═══ Data shown ═══

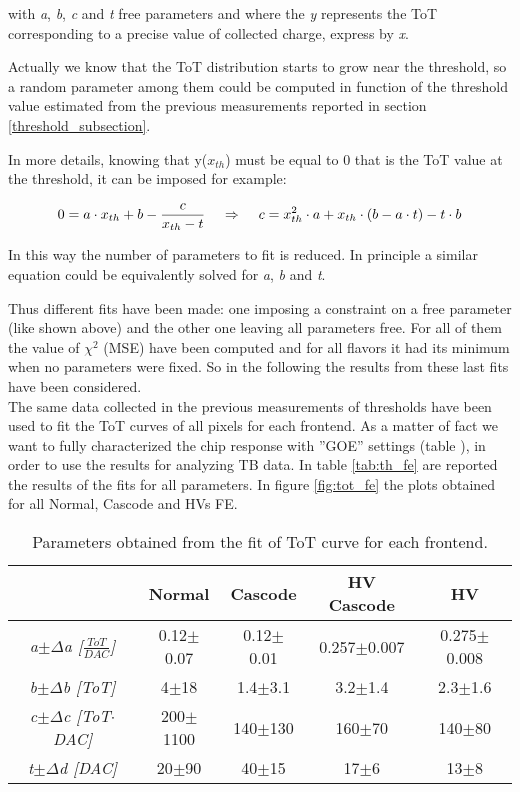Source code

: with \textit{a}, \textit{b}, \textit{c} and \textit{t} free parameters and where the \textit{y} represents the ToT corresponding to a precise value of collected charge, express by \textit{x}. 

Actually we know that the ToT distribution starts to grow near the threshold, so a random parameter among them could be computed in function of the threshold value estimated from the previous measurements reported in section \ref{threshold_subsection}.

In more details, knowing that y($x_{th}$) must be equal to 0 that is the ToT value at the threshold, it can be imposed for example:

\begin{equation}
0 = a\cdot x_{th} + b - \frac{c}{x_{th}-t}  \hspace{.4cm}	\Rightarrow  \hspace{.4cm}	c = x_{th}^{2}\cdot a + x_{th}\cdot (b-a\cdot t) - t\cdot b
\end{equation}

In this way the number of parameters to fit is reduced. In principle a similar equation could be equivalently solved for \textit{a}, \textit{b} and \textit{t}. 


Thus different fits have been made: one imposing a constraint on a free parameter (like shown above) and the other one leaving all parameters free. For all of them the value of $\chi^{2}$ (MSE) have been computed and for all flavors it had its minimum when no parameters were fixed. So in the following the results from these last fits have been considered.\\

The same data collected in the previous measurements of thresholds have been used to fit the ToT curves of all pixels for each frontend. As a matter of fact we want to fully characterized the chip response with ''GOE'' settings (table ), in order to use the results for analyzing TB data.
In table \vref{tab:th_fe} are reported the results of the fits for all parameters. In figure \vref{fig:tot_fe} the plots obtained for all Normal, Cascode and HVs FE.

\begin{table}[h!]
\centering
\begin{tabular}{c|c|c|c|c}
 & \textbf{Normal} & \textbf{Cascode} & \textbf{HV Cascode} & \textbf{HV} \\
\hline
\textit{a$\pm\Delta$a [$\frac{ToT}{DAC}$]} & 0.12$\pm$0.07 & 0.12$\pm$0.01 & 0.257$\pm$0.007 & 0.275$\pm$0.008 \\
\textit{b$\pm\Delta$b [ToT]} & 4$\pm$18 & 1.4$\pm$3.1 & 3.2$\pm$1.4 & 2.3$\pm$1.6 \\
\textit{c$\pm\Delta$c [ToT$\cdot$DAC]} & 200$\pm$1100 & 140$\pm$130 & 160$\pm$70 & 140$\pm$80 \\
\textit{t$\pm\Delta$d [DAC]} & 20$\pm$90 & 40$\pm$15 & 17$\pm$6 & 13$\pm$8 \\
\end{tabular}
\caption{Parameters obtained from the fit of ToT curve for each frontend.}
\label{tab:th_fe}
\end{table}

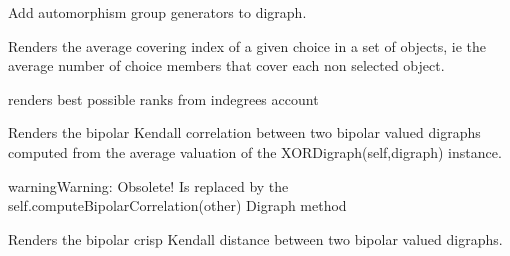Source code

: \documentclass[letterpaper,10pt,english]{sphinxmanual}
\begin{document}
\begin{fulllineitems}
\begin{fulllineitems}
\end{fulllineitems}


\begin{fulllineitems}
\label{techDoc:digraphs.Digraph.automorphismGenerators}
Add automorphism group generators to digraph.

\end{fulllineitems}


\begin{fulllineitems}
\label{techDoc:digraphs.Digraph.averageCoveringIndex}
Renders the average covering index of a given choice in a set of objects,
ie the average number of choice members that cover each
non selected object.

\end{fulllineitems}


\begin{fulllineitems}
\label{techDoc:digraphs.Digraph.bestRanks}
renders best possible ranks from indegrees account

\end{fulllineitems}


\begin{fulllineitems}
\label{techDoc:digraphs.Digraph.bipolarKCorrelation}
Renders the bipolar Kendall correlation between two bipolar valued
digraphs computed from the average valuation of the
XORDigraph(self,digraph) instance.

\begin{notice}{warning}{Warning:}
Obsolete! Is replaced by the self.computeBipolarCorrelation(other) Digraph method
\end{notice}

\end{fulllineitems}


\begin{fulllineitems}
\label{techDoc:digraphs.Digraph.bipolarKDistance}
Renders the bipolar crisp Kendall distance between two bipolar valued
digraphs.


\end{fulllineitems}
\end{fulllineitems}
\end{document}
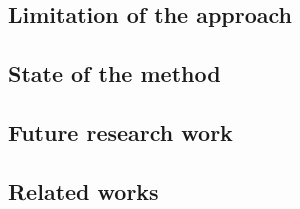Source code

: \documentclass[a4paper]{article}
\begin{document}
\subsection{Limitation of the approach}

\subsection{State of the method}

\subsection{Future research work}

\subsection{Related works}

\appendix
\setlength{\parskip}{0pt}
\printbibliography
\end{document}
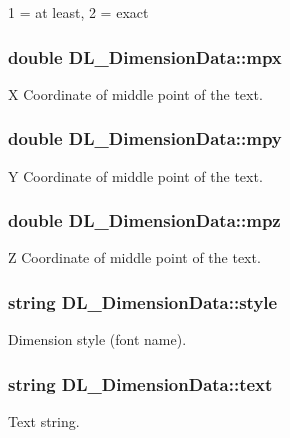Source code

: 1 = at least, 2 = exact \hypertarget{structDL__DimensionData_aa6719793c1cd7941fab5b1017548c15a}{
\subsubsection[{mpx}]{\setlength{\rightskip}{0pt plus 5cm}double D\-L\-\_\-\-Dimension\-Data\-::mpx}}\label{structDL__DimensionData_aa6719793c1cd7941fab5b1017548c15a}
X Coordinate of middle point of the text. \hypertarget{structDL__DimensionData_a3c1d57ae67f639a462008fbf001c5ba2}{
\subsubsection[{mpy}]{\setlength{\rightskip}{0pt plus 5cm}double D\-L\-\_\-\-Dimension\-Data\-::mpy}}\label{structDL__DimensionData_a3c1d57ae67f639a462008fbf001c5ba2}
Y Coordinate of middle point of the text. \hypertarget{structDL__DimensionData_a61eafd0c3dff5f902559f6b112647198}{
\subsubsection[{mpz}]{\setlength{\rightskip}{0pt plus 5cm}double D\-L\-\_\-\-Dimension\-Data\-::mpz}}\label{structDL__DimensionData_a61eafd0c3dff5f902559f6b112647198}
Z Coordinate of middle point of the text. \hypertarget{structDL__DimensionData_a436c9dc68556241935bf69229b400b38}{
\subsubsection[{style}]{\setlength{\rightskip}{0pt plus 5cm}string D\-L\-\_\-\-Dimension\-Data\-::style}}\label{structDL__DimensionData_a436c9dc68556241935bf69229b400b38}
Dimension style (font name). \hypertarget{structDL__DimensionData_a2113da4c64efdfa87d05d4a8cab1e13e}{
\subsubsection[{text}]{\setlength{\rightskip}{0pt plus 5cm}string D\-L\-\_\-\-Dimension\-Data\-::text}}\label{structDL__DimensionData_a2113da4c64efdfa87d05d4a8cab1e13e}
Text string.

═══

Instructions to follow: Give back the entries verbatim but drop every picture.

Written reply:
Source code

: with \textit{a}, \textit{b}, \textit{c} and \textit{t} free parameters and where the \textit{y} represents the ToT corresponding to a precise value of collected charge, express by \textit{x}. 

Actually we know that the ToT distribution starts to grow near the threshold, so a random parameter among them could be computed in function of the threshold value estimated from the previous measurements reported in section \ref{threshold_subsection}.

In more details, knowing that y($x_{th}$) must be equal to 0 that is the ToT value at the threshold, it can be imposed for example:

\begin{equation}
0 = a\cdot x_{th} + b - \frac{c}{x_{th}-t}  \hspace{.4cm}	\Rightarrow  \hspace{.4cm}	c = x_{th}^{2}\cdot a + x_{th}\cdot (b-a\cdot t) - t\cdot b
\end{equation}

In this way the number of parameters to fit is reduced. In principle a similar equation could be equivalently solved for \textit{a}, \textit{b} and \textit{t}. 


Thus different fits have been made: one imposing a constraint on a free parameter (like shown above) and the other one leaving all parameters free. For all of them the value of $\chi^{2}$ (MSE) have been computed and for all flavors it had its minimum when no parameters were fixed. So in the following the results from these last fits have been considered.\\

The same data collected in the previous measurements of thresholds have been used to fit the ToT curves of all pixels for each frontend. As a matter of fact we want to fully characterized the chip response with ''GOE'' settings (table ), in order to use the results for analyzing TB data.
In table \vref{tab:th_fe} are reported the results of the fits for all parameters. In figure \vref{fig:tot_fe} the plots obtained for all Normal, Cascode and HVs FE.

\begin{table}[h!]
\centering
\begin{tabular}{c|c|c|c|c}
 & \textbf{Normal} & \textbf{Cascode} & \textbf{HV Cascode} & \textbf{HV} \\
\hline
\textit{a$\pm\Delta$a [$\frac{ToT}{DAC}$]} & 0.12$\pm$0.07 & 0.12$\pm$0.01 & 0.257$\pm$0.007 & 0.275$\pm$0.008 \\
\textit{b$\pm\Delta$b [ToT]} & 4$\pm$18 & 1.4$\pm$3.1 & 3.2$\pm$1.4 & 2.3$\pm$1.6 \\
\textit{c$\pm\Delta$c [ToT$\cdot$DAC]} & 200$\pm$1100 & 140$\pm$130 & 160$\pm$70 & 140$\pm$80 \\
\textit{t$\pm\Delta$d [DAC]} & 20$\pm$90 & 40$\pm$15 & 17$\pm$6 & 13$\pm$8 \\
\end{tabular}
\caption{Parameters obtained from the fit of ToT curve for each frontend.}
\label{tab:th_fe}
\end{table}

Source code

: \documentclass[letterpaper,10pt,english]{sphinxmanual}
\begin{document}
\begin{fulllineitems}
\begin{fulllineitems}
\end{fulllineitems}


\begin{fulllineitems}
\label{techDoc:digraphs.Digraph.automorphismGenerators}
Add automorphism group generators to digraph.

\end{fulllineitems}


\begin{fulllineitems}
\label{techDoc:digraphs.Digraph.averageCoveringIndex}
Renders the average covering index of a given choice in a set of objects,
ie the average number of choice members that cover each
non selected object.

\end{fulllineitems}


\begin{fulllineitems}
\label{techDoc:digraphs.Digraph.bestRanks}
renders best possible ranks from indegrees account

\end{fulllineitems}


\begin{fulllineitems}
\label{techDoc:digraphs.Digraph.bipolarKCorrelation}
Renders the bipolar Kendall correlation between two bipolar valued
digraphs computed from the average valuation of the
XORDigraph(self,digraph) instance.

\begin{notice}{warning}{Warning:}
Obsolete! Is replaced by the self.computeBipolarCorrelation(other) Digraph method
\end{notice}

\end{fulllineitems}


\begin{fulllineitems}
\label{techDoc:digraphs.Digraph.bipolarKDistance}
Renders the bipolar crisp Kendall distance between two bipolar valued
digraphs.


\end{fulllineitems}
\end{fulllineitems}
\end{document}
Source code

: \documentclass[a4paper]{article}
\begin{document}
\subsection{Limitation of the approach}

\subsection{State of the method}

\subsection{Future research work}

\subsection{Related works}

\appendix
\setlength{\parskip}{0pt}
\printbibliography
\end{document}
Source code

: 1 = at least, 2 = exact \hypertarget{structDL__DimensionData_aa6719793c1cd7941fab5b1017548c15a}{
\subsubsection[{mpx}]{\setlength{\rightskip}{0pt plus 5cm}double D\-L\-\_\-\-Dimension\-Data\-::mpx}}\label{structDL__DimensionData_aa6719793c1cd7941fab5b1017548c15a}
X Coordinate of middle point of the text. \hypertarget{structDL__DimensionData_a3c1d57ae67f639a462008fbf001c5ba2}{
\subsubsection[{mpy}]{\setlength{\rightskip}{0pt plus 5cm}double D\-L\-\_\-\-Dimension\-Data\-::mpy}}\label{structDL__DimensionData_a3c1d57ae67f639a462008fbf001c5ba2}
Y Coordinate of middle point of the text. \hypertarget{structDL__DimensionData_a61eafd0c3dff5f902559f6b112647198}{
\subsubsection[{mpz}]{\setlength{\rightskip}{0pt plus 5cm}double D\-L\-\_\-\-Dimension\-Data\-::mpz}}\label{structDL__DimensionData_a61eafd0c3dff5f902559f6b112647198}
Z Coordinate of middle point of the text. \hypertarget{structDL__DimensionData_a436c9dc68556241935bf69229b400b38}{
\subsubsection[{style}]{\setlength{\rightskip}{0pt plus 5cm}string D\-L\-\_\-\-Dimension\-Data\-::style}}\label{structDL__DimensionData_a436c9dc68556241935bf69229b400b38}
Dimension style (font name). \hypertarget{structDL__DimensionData_a2113da4c64efdfa87d05d4a8cab1e13e}{
\subsubsection[{text}]{\setlength{\rightskip}{0pt plus 5cm}string D\-L\-\_\-\-Dimension\-Data\-::text}}\label{structDL__DimensionData_a2113da4c64efdfa87d05d4a8cab1e13e}
Text string.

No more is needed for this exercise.